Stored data
◆ ◆ ◆ ◆
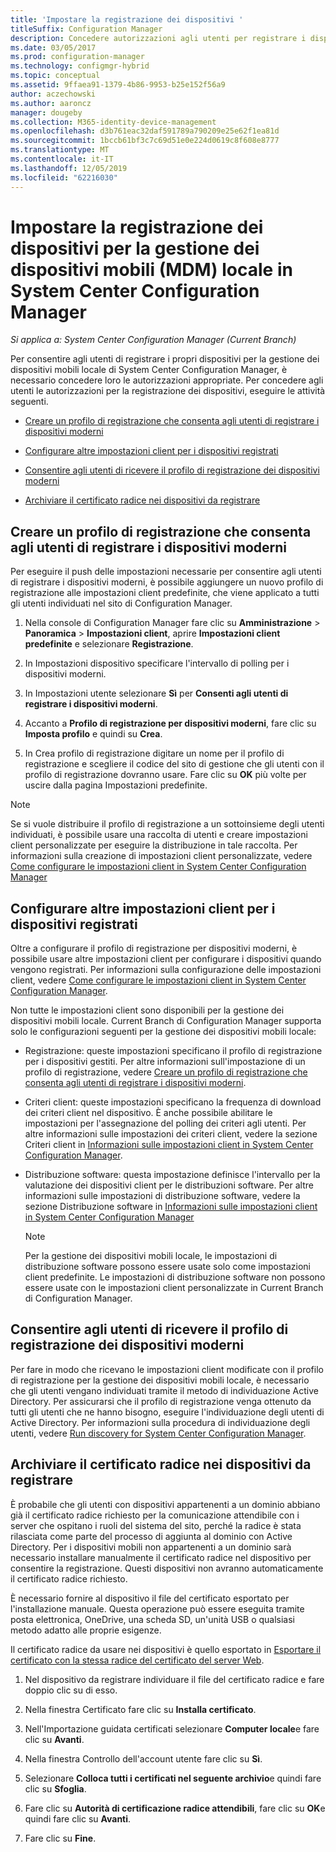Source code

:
 ```yaml
---
title: 'Impostare la registrazione dei dispositivi '
titleSuffix: Configuration Manager
description: Concedere autorizzazioni agli utenti per registrare i dispositivi per la gestione dei dispositivi mobili locale in System Center Configuration Manager.
ms.date: 03/05/2017
ms.prod: configuration-manager
ms.technology: configmgr-hybrid
ms.topic: conceptual
ms.assetid: 9ffaea91-1379-4b86-9953-b25e152f56a9
author: aczechowski
ms.author: aaroncz
manager: dougeby
ms.collection: M365-identity-device-management
ms.openlocfilehash: d3b761eac32daf591789a790209e25e62f1ea81d
ms.sourcegitcommit: 1bccb61bf3c7c69d51e0e224d0619c8f608e8777
ms.translationtype: MT
ms.contentlocale: it-IT
ms.lasthandoff: 12/05/2019
ms.locfileid: "62216030"
---
```

# <a name="set-up-device-enrollment-for-on-premises-mobile-device-management-in-system-center-configuration-manager"></a>Impostare la registrazione dei dispositivi per la gestione dei dispositivi mobili (MDM) locale in System Center Configuration Manager

*Si applica a: System Center Configuration Manager (Current Branch)*

Per consentire agli utenti di registrare i propri dispositivi per la gestione dei dispositivi mobili locale di System Center Configuration Manager, è necessario concedere loro le autorizzazioni appropriate. Per concedere agli utenti le autorizzazioni per la registrazione dei dispositivi, eseguire le attività seguenti.

-   [Creare un profilo di registrazione che consenta agli utenti di registrare i dispositivi moderni](#bkmk_createProf)  

-   [Configurare altre impostazioni client per i dispositivi registrati](#bkmk_addClient)  

-   [Consentire agli utenti di ricevere il profilo di registrazione dei dispositivi moderni](#bkmk_enableUsers)  

-   [Archiviare il certificato radice nei dispositivi da registrare](#bkmk_storeCert)  

##  <a name="bkmk_createProf"></a> Creare un profilo di registrazione che consenta agli utenti di registrare i dispositivi moderni  
 Per eseguire il push delle impostazioni necessarie per consentire agli utenti di registrare i dispositivi moderni, è possibile aggiungere un nuovo profilo di registrazione alle impostazioni client predefinite, che viene applicato a tutti gli utenti individuati nel sito di Configuration Manager.  

1.  Nella console di Configuration Manager fare clic su **Amministrazione** > **Panoramica** > **Impostazioni client**, aprire **Impostazioni client predefinite** e selezionare **Registrazione**.  

2.  In Impostazioni dispositivo specificare l'intervallo di polling per i dispositivi moderni.  

3.  In Impostazioni utente selezionare **Sì** per **Consenti agli utenti di registrare i dispositivi moderni**.  

4.  Accanto a **Profilo di registrazione per dispositivi moderni**, fare clic su **Imposta profilo** e quindi su **Crea**.  

5.  In Crea profilo di registrazione digitare un nome per il profilo di registrazione e scegliere il codice del sito di gestione che gli utenti con il profilo di registrazione dovranno usare. Fare clic su **OK** più volte per uscire dalla pagina Impostazioni predefinite.  

> [!NOTE]  
>  Se si vuole distribuire il profilo di registrazione a un sottoinsieme degli utenti individuati, è possibile usare una raccolta di utenti e creare impostazioni client personalizzate per eseguire la distribuzione in tale raccolta. Per informazioni sulla creazione di impostazioni client personalizzate, vedere [Come configurare le impostazioni client in System Center Configuration Manager](../../core/clients/deploy/configure-client-settings.md)  

##  <a name="bkmk_addClient"></a> Configurare altre impostazioni client per i dispositivi registrati  
 Oltre a configurare il profilo di registrazione per dispositivi moderni, è possibile usare altre impostazioni client per configurare i dispositivi quando vengono registrati.  Per informazioni sulla configurazione delle impostazioni client, vedere [Come configurare le impostazioni client in System Center Configuration Manager](../../core/clients/deploy/configure-client-settings.md).  

 Non tutte le impostazioni client sono disponibili per la gestione dei dispositivi mobili locale. Current Branch di Configuration Manager supporta solo le configurazioni seguenti per la gestione dei dispositivi mobili locale:  

-   Registrazione: queste impostazioni specificano il profilo di registrazione per i dispositivi gestiti. Per altre informazioni sull'impostazione di un profilo di registrazione, vedere [Creare un profilo di registrazione che consenta agli utenti di registrare i dispositivi moderni](#bkmk_createProf).  

-   Criteri client: queste impostazioni specificano la frequenza di download dei criteri client nel dispositivo. È anche possibile abilitare le impostazioni per l'assegnazione del polling dei criteri agli utenti. Per altre informazioni sulle impostazioni dei criteri client, vedere la sezione Criteri client in [Informazioni sulle impostazioni client in System Center Configuration Manager](../../core/clients/deploy/about-client-settings.md).  

-   Distribuzione software: questa impostazione definisce l'intervallo per la valutazione dei dispositivi client per le distribuzioni software. Per altre informazioni sulle impostazioni di distribuzione software, vedere la sezione Distribuzione software in [Informazioni sulle impostazioni client in System Center Configuration Manager](../../core/clients/deploy/about-client-settings.md)  

    > [!NOTE]  
    >  Per la gestione dei dispositivi mobili locale, le impostazioni di distribuzione software possono essere usate solo come impostazioni client predefinite. Le impostazioni di distribuzione software non possono essere usate con le impostazioni client personalizzate in Current Branch di Configuration Manager.  

##  <a name="bkmk_enableUsers"></a> Consentire agli utenti di ricevere il profilo di registrazione dei dispositivi moderni  
 Per fare in modo che ricevano le impostazioni client modificate con il profilo di registrazione per la gestione dei dispositivi mobili locale, è necessario che gli utenti vengano individuati tramite il metodo di individuazione Active Directory. Per assicurarsi che il profilo di registrazione venga ottenuto da tutti gli utenti che ne hanno bisogno, eseguire l'individuazione degli utenti di Active Directory. Per informazioni sulla procedura di individuazione degli utenti, vedere [Run discovery for System Center Configuration Manager](../../core/servers/deploy/configure/run-discovery.md).  

##  <a name="bkmk_storeCert"></a> Archiviare il certificato radice nei dispositivi da registrare  
 È probabile che gli utenti con dispositivi appartenenti a un dominio abbiano già il certificato radice richiesto per la comunicazione attendibile con i server che ospitano i ruoli del sistema del sito, perché la radice è stata rilasciata come parte del processo di aggiunta al dominio con Active Directory. Per i dispositivi mobili non appartenenti a un dominio sarà necessario installare manualmente il certificato radice nel dispositivo per consentire la registrazione. Questi dispositivi non avranno automaticamente il certificato radice richiesto.  

 È necessario fornire al dispositivo il file del certificato esportato per l'installazione manuale. Questa operazione può essere eseguita tramite posta elettronica, OneDrive, una scheda SD, un'unità USB o qualsiasi metodo adatto alle proprie esigenze.  

 Il certificato radice da usare nei dispositivi è quello esportato in [Esportare il certificato con la stessa radice del certificato del server Web](../../mdm/get-started/set-up-certificates-on-premises-mdm.md#bkmk_exportCert).  

1.  Nel dispositivo da registrare individuare il file del certificato radice e fare doppio clic su di esso.  

2.  Nella finestra Certificato fare clic su **Installa certificato**.  

3.  Nell'Importazione guidata certificati selezionare **Computer locale**e fare clic su **Avanti**.  

4.  Nella finestra Controllo dell'account utente fare clic su **Sì**.  

5.  Selezionare **Colloca tutti i certificati nel seguente archivio**e quindi fare clic su **Sfoglia**.  

6.  Fare clic su **Autorità di certificazione radice attendibili**, fare clic su **OK**e quindi fare clic su **Avanti**.  

7.  Fare clic su **Fine**.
◆ ◆ ◆ ◆
Work item: The data above needs to be retyped exactly, with the images left out.

Response box:
Source code

:
 ```yaml
---
title: 'Impostare la registrazione dei dispositivi '
titleSuffix: Configuration Manager
description: Concedere autorizzazioni agli utenti per registrare i dispositivi per la gestione dei dispositivi mobili locale in System Center Configuration Manager.
ms.date: 03/05/2017
ms.prod: configuration-manager
ms.technology: configmgr-hybrid
ms.topic: conceptual
ms.assetid: 9ffaea91-1379-4b86-9953-b25e152f56a9
author: aczechowski
ms.author: aaroncz
manager: dougeby
ms.collection: M365-identity-device-management
ms.openlocfilehash: d3b761eac32daf591789a790209e25e62f1ea81d
ms.sourcegitcommit: 1bccb61bf3c7c69d51e0e224d0619c8f608e8777
ms.translationtype: MT
ms.contentlocale: it-IT
ms.lasthandoff: 12/05/2019
ms.locfileid: "62216030"
---
```

# <a name="set-up-device-enrollment-for-on-premises-mobile-device-management-in-system-center-configuration-manager"></a>Impostare la registrazione dei dispositivi per la gestione dei dispositivi mobili (MDM) locale in System Center Configuration Manager

*Si applica a: System Center Configuration Manager (Current Branch)*

Per consentire agli utenti di registrare i propri dispositivi per la gestione dei dispositivi mobili locale di System Center Configuration Manager, è necessario concedere loro le autorizzazioni appropriate. Per concedere agli utenti le autorizzazioni per la registrazione dei dispositivi, eseguire le attività seguenti.

-   [Creare un profilo di registrazione che consenta agli utenti di registrare i dispositivi moderni](#bkmk_createProf)  

-   [Configurare altre impostazioni client per i dispositivi registrati](#bkmk_addClient)  

-   [Consentire agli utenti di ricevere il profilo di registrazione dei dispositivi moderni](#bkmk_enableUsers)  

-   [Archiviare il certificato radice nei dispositivi da registrare](#bkmk_storeCert)  

##  <a name="bkmk_createProf"></a> Creare un profilo di registrazione che consenta agli utenti di registrare i dispositivi moderni  
 Per eseguire il push delle impostazioni necessarie per consentire agli utenti di registrare i dispositivi moderni, è possibile aggiungere un nuovo profilo di registrazione alle impostazioni client predefinite, che viene applicato a tutti gli utenti individuati nel sito di Configuration Manager.  

1.  Nella console di Configuration Manager fare clic su **Amministrazione** > **Panoramica** > **Impostazioni client**, aprire **Impostazioni client predefinite** e selezionare **Registrazione**.  

2.  In Impostazioni dispositivo specificare l'intervallo di polling per i dispositivi moderni.  

3.  In Impostazioni utente selezionare **Sì** per **Consenti agli utenti di registrare i dispositivi moderni**.  

4.  Accanto a **Profilo di registrazione per dispositivi moderni**, fare clic su **Imposta profilo** e quindi su **Crea**.  

5.  In Crea profilo di registrazione digitare un nome per il profilo di registrazione e scegliere il codice del sito di gestione che gli utenti con il profilo di registrazione dovranno usare. Fare clic su **OK** più volte per uscire dalla pagina Impostazioni predefinite.  

> [!NOTE]  
>  Se si vuole distribuire il profilo di registrazione a un sottoinsieme degli utenti individuati, è possibile usare una raccolta di utenti e creare impostazioni client personalizzate per eseguire la distribuzione in tale raccolta. Per informazioni sulla creazione di impostazioni client personalizzate, vedere [Come configurare le impostazioni client in System Center Configuration Manager](../../core/clients/deploy/configure-client-settings.md)  

##  <a name="bkmk_addClient"></a> Configurare altre impostazioni client per i dispositivi registrati  
 Oltre a configurare il profilo di registrazione per dispositivi moderni, è possibile usare altre impostazioni client per configurare i dispositivi quando vengono registrati.  Per informazioni sulla configurazione delle impostazioni client, vedere [Come configurare le impostazioni client in System Center Configuration Manager](../../core/clients/deploy/configure-client-settings.md).  

 Non tutte le impostazioni client sono disponibili per la gestione dei dispositivi mobili locale. Current Branch di Configuration Manager supporta solo le configurazioni seguenti per la gestione dei dispositivi mobili locale:  

-   Registrazione: queste impostazioni specificano il profilo di registrazione per i dispositivi gestiti. Per altre informazioni sull'impostazione di un profilo di registrazione, vedere [Creare un profilo di registrazione che consenta agli utenti di registrare i dispositivi moderni](#bkmk_createProf).  

-   Criteri client: queste impostazioni specificano la frequenza di download dei criteri client nel dispositivo. È anche possibile abilitare le impostazioni per l'assegnazione del polling dei criteri agli utenti. Per altre informazioni sulle impostazioni dei criteri client, vedere la sezione Criteri client in [Informazioni sulle impostazioni client in System Center Configuration Manager](../../core/clients/deploy/about-client-settings.md).  

-   Distribuzione software: questa impostazione definisce l'intervallo per la valutazione dei dispositivi client per le distribuzioni software. Per altre informazioni sulle impostazioni di distribuzione software, vedere la sezione Distribuzione software in [Informazioni sulle impostazioni client in System Center Configuration Manager](../../core/clients/deploy/about-client-settings.md)  

    > [!NOTE]  
    >  Per la gestione dei dispositivi mobili locale, le impostazioni di distribuzione software possono essere usate solo come impostazioni client predefinite. Le impostazioni di distribuzione software non possono essere usate con le impostazioni client personalizzate in Current Branch di Configuration Manager.  

##  <a name="bkmk_enableUsers"></a> Consentire agli utenti di ricevere il profilo di registrazione dei dispositivi moderni  
 Per fare in modo che ricevano le impostazioni client modificate con il profilo di registrazione per la gestione dei dispositivi mobili locale, è necessario che gli utenti vengano individuati tramite il metodo di individuazione Active Directory. Per assicurarsi che il profilo di registrazione venga ottenuto da tutti gli utenti che ne hanno bisogno, eseguire l'individuazione degli utenti di Active Directory. Per informazioni sulla procedura di individuazione degli utenti, vedere [Run discovery for System Center Configuration Manager](../../core/servers/deploy/configure/run-discovery.md).  

##  <a name="bkmk_storeCert"></a> Archiviare il certificato radice nei dispositivi da registrare  
 È probabile che gli utenti con dispositivi appartenenti a un dominio abbiano già il certificato radice richiesto per la comunicazione attendibile con i server che ospitano i ruoli del sistema del sito, perché la radice è stata rilasciata come parte del processo di aggiunta al dominio con Active Directory. Per i dispositivi mobili non appartenenti a un dominio sarà necessario installare manualmente il certificato radice nel dispositivo per consentire la registrazione. Questi dispositivi non avranno automaticamente il certificato radice richiesto.  

 È necessario fornire al dispositivo il file del certificato esportato per l'installazione manuale. Questa operazione può essere eseguita tramite posta elettronica, OneDrive, una scheda SD, un'unità USB o qualsiasi metodo adatto alle proprie esigenze.  

 Il certificato radice da usare nei dispositivi è quello esportato in [Esportare il certificato con la stessa radice del certificato del server Web](../../mdm/get-started/set-up-certificates-on-premises-mdm.md#bkmk_exportCert).  

1.  Nel dispositivo da registrare individuare il file del certificato radice e fare doppio clic su di esso.  

2.  Nella finestra Certificato fare clic su **Installa certificato**.  

3.  Nell'Importazione guidata certificati selezionare **Computer locale**e fare clic su **Avanti**.  

4.  Nella finestra Controllo dell'account utente fare clic su **Sì**.  

5.  Selezionare **Colloca tutti i certificati nel seguente archivio**e quindi fare clic su **Sfoglia**.  

6.  Fare clic su **Autorità di certificazione radice attendibili**, fare clic su **OK**e quindi fare clic su **Avanti**.  

7.  Fare clic su **Fine**.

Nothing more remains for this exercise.